Thursday, January 17, 2008

The Kill List 2005

OK, here is a *real* conservation alert.

We have talked (again and again) about how the City of Chicago is using its henchmen at the USDA to exterminate the various gull colonies in the Chicago area. As part of that Gull Extermination Program, the, the USDA's Division of Wildlife Killing have tagged a bunch of gulls. They have asked for birders to report the locations of those tagged gulls, and birders, being good-hearted but sadly gullible, have been dutifully reporting those gulls as they move south for the winter. Here is a good example of how birders and wildlife lovers are trying to do the right thing, without realizing that the info they are submitting will probably be used to kill birds. These well-meaning birders don't know the real story, so...we're going to tell them!!!

What role does the entity which tagged these gulls -- technically the Wildlife Services division of the USDA, but we'll call it by a more accurrate title, the Wildlife Killing Division -- in conserving or protecting birds?


Their one and only purpose is to scare away and literally kill birds (and other wildlife) that they consider to be a nuisance. Oh, they use lots of euphamisms like "property damage control," "protecting property," and (amazingly) "protecting wildlife," but basically what they do is help people kill stuff.

Now, in some contexts, like killing exotics in Hawaii, Wildlife Services might actually be helping wildlife. And you can certainly make an argument that, under very limited circumstances, scaring away or even killing birds might be necessary to save lives, for example, at an airfield where bird strikes are a real problem.

But the devil is in the details, and we ran across this blog post today that "details the details" that were revealed when the USDA was forced to publish its "Kill List" for past years, up to and including 2005.

So, exactly *what* did Wildlife Services, the entity responsible for this gull "survey," do in 2005?

They killed more than 1.5 million birds.

Yes, you read it right, they killed 1,500,000 birds in the last year for which data is available.

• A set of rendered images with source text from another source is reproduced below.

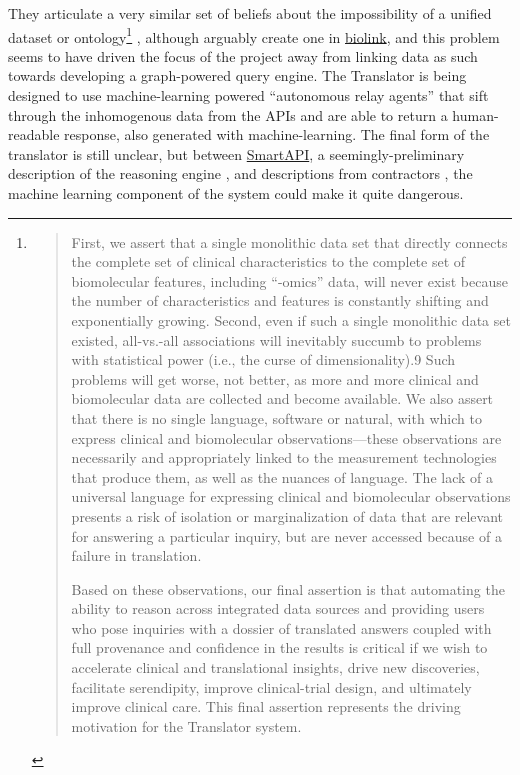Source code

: \documentclass[10pt]{article}
\begin{document}
\begin{multicols}{2}
They articulate a very similar set of beliefs about the impossibility of
a unified dataset or ontology\footnote{\begin{quote}
  First, we assert that a single monolithic data set that directly
  connects the complete set of clinical characteristics to the complete
  set of biomolecular features, including ``-omics'' data, will never
  exist because the number of characteristics and features is constantly
  shifting and exponentially growing. Second, even if such a single
  monolithic data set existed, all-vs.-all associations will inevitably
  succumb to problems with statistical power (i.e., the curse of
  dimensionality).9 Such problems will get worse, not better, as more
  and more clinical and biomolecular data are collected and become
  available. We also assert that there is no single language, software
  or natural, with which to express clinical and biomolecular
  observations---these observations are necessarily and appropriately
  linked to the measurement technologies that produce them, as well as
  the nuances of language. The lack of a universal language for
  expressing clinical and biomolecular observations presents a risk of
  isolation or marginalization of data that are relevant for answering a
  particular inquiry, but are never accessed because of a failure in
  translation.

  Based on these observations, our final assertion is that automating
  the ability to reason across integrated data sources and providing
  users who pose inquiries with a dossier of translated answers coupled
  with full provenance and confidence in the results is critical if we
  wish to accelerate clinical and translational insights, drive new
  discoveries, facilitate serendipity, improve clinical-trial design,
  and ultimately improve clinical care. This final assertion represents
  the driving motivation for the Translator system. \cite{consortiumUniversalBiomedicalData2019} 
  \end{quote}}\cite{consortiumUniversalBiomedicalData2019} ,
although arguably create one in
\href{https://biolink.github.io/biolink-model/docs/}{biolink}, and this
problem seems to have driven the focus of the project away from linking
data as such towards developing a graph-powered query engine. The
Translator is being designed to use machine-learning powered
``autonomous relay agents'' that sift through the inhomogenous data from
the APIs and are able to return a human-readable response, also
generated with machine-learning. The final form of the translator is
still unclear, but between
\href{https://smart-api.info/portal/translator}{SmartAPI}, a
seemingly-preliminary description of the reasoning engine \cite{goelExplanationContainerCaseBased2021} , and descriptions from
contractors \cite{ROBOKOPCoVar2021} , the machine learning
component of the system could make it quite dangerous.


\end{multicols}
\end{document}
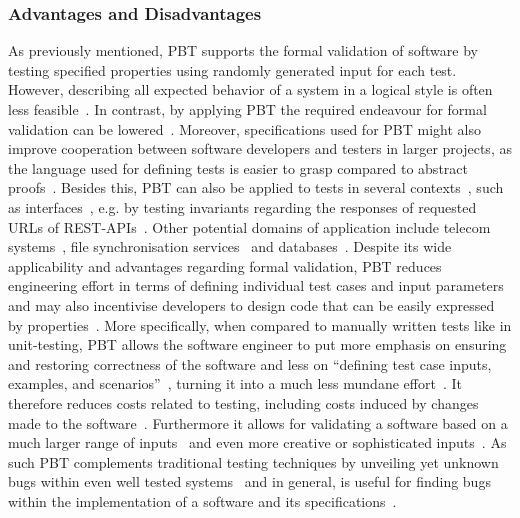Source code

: \documentclass[runningheads]{llncs}
\begin{document}
\subsubsection{Advantages and Disadvantages} \label{sec:adv_disadv}
As previously mentioned, PBT supports the formal validation of software by testing specified properties using randomly generated input for each test. However, describing all expected behavior of a system in a logical style is often less feasible~\cite{Chen2022,Koopman2012}. In contrast, by applying PBT the required endeavour for formal validation can be lowered~\cite{Hritcu2016,Chen2022,Paraskevopoulou2015}. Moreover, specifications used for PBT might also improve cooperation between software developers and testers in larger projects, as the language used for defining tests is easier to grasp compared to abstract proofs~\cite{Chen2022,Loescher2017}. Besides this, PBT can also be applied to tests in several contexts~\cite{Karlsson2019}, such as interfaces~\cite{Karlsson2019,Francisco2013,LamelaSeijas2013}, e.g. by testing invariants regarding the responses of requested URLs of REST-APIs~\cite{Karlsson2019}. Other potential domains of application include telecom systems~\cite{Arts2006}, file synchronisation services~\cite{Hughes2016} and databases~\cite{Arts2015}. Despite its wide applicability and advantages regarding formal validation, PBT reduces engineering effort in terms of defining individual test cases and input parameters~\cite{Chen2022,Loescher2017,Corgozinho2023} and may also incentivise developers to design code that can be easily expressed by properties~\cite{Chen2022}. More specifically, when compared to manually written tests like in unit-testing, PBT allows the software engineer to put more emphasis on ensuring and restoring correctness of the software and less on ``defining test case inputs, examples, and scenarios''~\cite{Corgozinho2023}, turning it into a much less mundane effort~\cite{Loescher2017}. It therefore reduces costs related to testing, including costs induced by changes made to the software~\cite{Chen2022,Loescher2017}. Furthermore it allows for validating a software based on a much larger range of inputs~\cite{Loescher2017,Corgozinho2023} and even more creative or sophisticated inputs~\cite{Arts2015}. As such PBT complements traditional testing techniques by unveiling yet unknown bugs within even well tested systems~\cite{Arts2015,Hughes2016,Arts2006} and in general, is useful for finding bugs within the implementation of a software and its specifications~\cite{Chen2022,Fink1997,Loescher2017,Paraskevopoulou2015,Claessen2000,Corgozinho2023}.
\end{document}
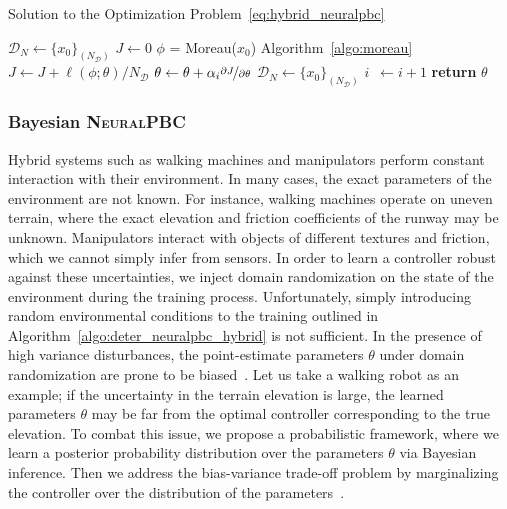 \begin{algorithm}
    \caption{Solution to the Optimization Problem~\eqref{eq:hybrid_neuralpbc}}
    \label{algo:deter_neuralpbc_hybrid}
    \small
    \begin{algorithmic}[1]
        \algrenewcommand\algorithmicindent{0em} %
        \State $\mathcal{D}_N \gets \{x_0\}_{(N_{\mathcal{D}})}$   
        \algrenewcommand\algorithmicindent{1.1em} %
        \State $J \gets 0$
            \State $\phi$ = Moreau($x_0$) \Comment Algorithm~\eqref{algo:moreau}
            \State $J \gets J + \ell(\phi; \theta)/N_{\mathcal{D}}$ 
        \EndFor
        \State $\theta \gets \theta + \alpha_i \nicefrac{\partial J}{\partial \theta}$
        \State $\mathcal{D}_N \gets \{x_0\}_{(N_{\mathcal{D}})}$
        \State $i \;\:\gets i + 1$
        \EndWhile
        \State \textbf{return} $\theta$
    \end{algorithmic}
\end{algorithm}

\subsubsection{Bayesian \textsc{NeuralPBC}}
\label{sssec:bayesian_inference}

Hybrid systems such as walking machines and manipulators perform constant
interaction with their environment. In many cases, the exact parameters of the
environment are not known. For instance, walking machines operate on uneven
terrain, where the exact elevation and friction coefficients of the runway may
be unknown. Manipulators interact with objects of different textures and
friction, which we cannot simply infer from sensors. 
%
In order to learn a controller robust against these uncertainties, we inject
domain randomization on the state of the environment during the training
process.
%
Unfortunately, simply introducing random environmental conditions to the
training outlined in Algorithm~\ref{algo:deter_neuralpbc_hybrid} is not sufficient. 
%
In the presence of high variance disturbances, the point-estimate parameters
$\theta$ under domain randomization are prone to be
biased~\cite{ashenafi2022robustness}.
%
Let us take a walking robot as an example; if the uncertainty in the terrain
elevation is large, the learned parameters $\theta$ may be far from the optimal
controller corresponding to the true elevation.
%
To combat this issue, we propose a probabilistic framework, where we learn a
posterior probability distribution over the parameters $\theta$ via Bayesian
inference. 
%
Then we address the bias-variance trade-off problem by marginalizing the
controller over the distribution of the parameters~\cite{bishop2006pattern}.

How many birders know that this is even happening? Now, while many of those 1.5 million birds are blackbirds and starlings, a lot of them are not. Again, the devil is in the details. Take a look at that link, and you'll see that in the year 2005, the USDA's Wildlife Killing Division killed a lot of gulls. More than 16,000 gulls, including:

1,807 Herring Gulls
3,267 Ring-billed Gulls
6,272 Laughing Gulls
3,221 dangerous Glaucous-winged Gulls.

Those totals include 635 Ring-billed Gulls and 45 Herring Gulls that were killed right here in Illinois.

What else did the USDA kill in 2005?

Cunning and dangerous birds such as:

American Avocet
Brewer's Blackbird
Yellow-headed Blackbird
Yellow Bittern
Black-necked Stilt
Long-Billed Curlew
Barrow's Goldeneye
Bald Eagle
Golden Eagle
Snowy Egret
Northern Flicker
Pied-billed Grebe
Ruffed Grouse
Cooper's Hawk
Northern Harrier
Swainson's Hawk
Black-crowned Ngiht-heron
Stellar's Jay
American Kestrel
Western Kingbird
Horned Lark
Purple Martin
Northern Mockingbird
Nighthawk (apparently they couldn't even be bothered to identify what they killed)
Short-eared Owl
Snowy Owl
Barn Owl (397!, most in Hawaii)
Brown Pelican
Semi-p Plover
Common Snipe
Barn Swallow
Cliff Swallow
Tree Swallow
Violet-Green Swallow
Black Tern
Gila Woodpecker
Golden-fronted Woodpecker
Greater Yellowlegs

You can check the USDA site and see the same type of info for prior years.

We have to ask: exactly what could cause you to kill an American Avocet? Or a Western Kingbird?

And exactly where (and why) did they kill a Snowy Owl in Virginia in 2005?

More to come...


Patrick B. said...

Wow, that's unbelievable. I thought the Yellow Bittern was a typo, but it looks like they took them at Guam and Midway Atoll. While doing some querying, I found a lovely recipe for Yellow Bittern Tettrazini. Seriously.

Anonymous said...

Please change the color of your font. Bright red text on a dark green background is virtually illegible (it hurts my eyes so much I could not finish reading the article). Also, since it's on a green background, color-blind people probably can't even see the letters at all.